[HN Gopher] How Netflix uses eBPF flow logs at scale for network...
___________________________________________________________________
How Netflix uses eBPF flow logs at scale for network insight
Author : el_duderino
Score : 246 points
Date : 2021-06-08 13:42 UTC (9 hours ago)
(HTM) web link (netflixtechblog.com)
(TXT) w3m dump (netflixtechblog.com)
| Hikikomori wrote:
| Datadog does something similar with the network performance
| monitoring option in their agent, it also uses eBPF. As a network
| engineer I've wanted tools like this for many years (say goodbye
| to tcpdump, in most cases), the data it produces is incredibly
| useful in a cloud environment where you typically do not get
| insights like this from the native toolset.
|
| https://www.datadoghq.com/blog/network-performance-monitorin...
| redis_mlc wrote:
| The history is that Datadog hired the Boundary people, who
| added this feature about 2 years ago.
|
| (Boundary was a small SF startup that created a network flow
| product. Netflix evaluated it for use on Cassandra clusters.

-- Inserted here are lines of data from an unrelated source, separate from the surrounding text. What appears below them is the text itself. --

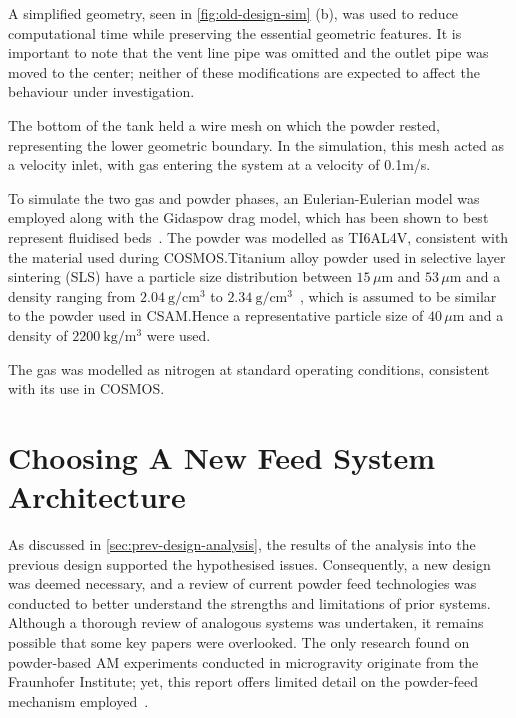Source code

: A simplified geometry, seen in \autoref{fig:old-design-sim} (b), was used to reduce computational time while preserving the essential geometric features. It is important to note that the vent line pipe was omitted and the outlet pipe was moved to the center; neither of these modifications are expected to affect the behaviour under investigation. 

The bottom of the tank held a wire mesh on which the powder rested, representing the lower geometric boundary. In the simulation, this mesh acted as a velocity inlet, with gas entering the system at a velocity of 0.1m/s. 

To simulate the two gas and powder phases, an Eulerian-Eulerian model was employed along with the Gidaspow drag model, which has been shown to best represent fluidised beds~\cite{C6RA28615A}. The powder was modelled as TI6AL4V, consistent with the material used during COSMOS.\@ Titanium alloy powder used in selective layer sintering (SLS) have a particle size distribution between $15\,\mu\mathrm{m}$ and $53\,\mu\mathrm{m}$ and a density ranging from $2.04\ \mathrm{g/cm^3}$ to $2.34\ \mathrm{g/cm^3}$~\cite{ma17040952}, which is assumed to be similar to the powder used in CSAM.\@ Hence a representative particle size of $40\,\mu\mathrm{m}$ and a density of $2200\ \mathrm{kg/m^3}$ were used. 

The gas was modelled as nitrogen at standard operating conditions, consistent with its use in COSMOS.\@

\section{Choosing A New Feed System Architecture}\label{sec:system_architecture}
As discussed in \autoref{sec:prev-design-analysis}, the results of the analysis into the previous design supported the hypothesised issues. Consequently, a new design was deemed necessary, and a review of current powder feed technologies was conducted to better understand the strengths and limitations of prior systems. Although a thorough review of analogous systems was undertaken, it remains possible that some key papers were overlooked. The only research found on powder-based AM experiments conducted in microgravity originate from the Fraunhofer Institute; yet, this report offers limited detail on the powder-feed mechanism employed~\cite{OVERMEYER2025}.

| BMC acquired Boundary in 2015.)
|
| https://www.crunchbase.com/organization/boundary
| [deleted]
| cranekam wrote:
| Facebook has a similar system, unsurprisingly. An agent runs on
| every host to sample 1 in N packets, accumulating counts by
| source/dest host/cluster/service/container/port and so on before
| sending the aggregate data to Scuba [0] for ad-hoc analysis. This
| tool was really useful -- in a matter of seconds you could see
| traffic types and volumes broken down by almost any dimension.
| Did service X see a huge jump in traffic last week? From where?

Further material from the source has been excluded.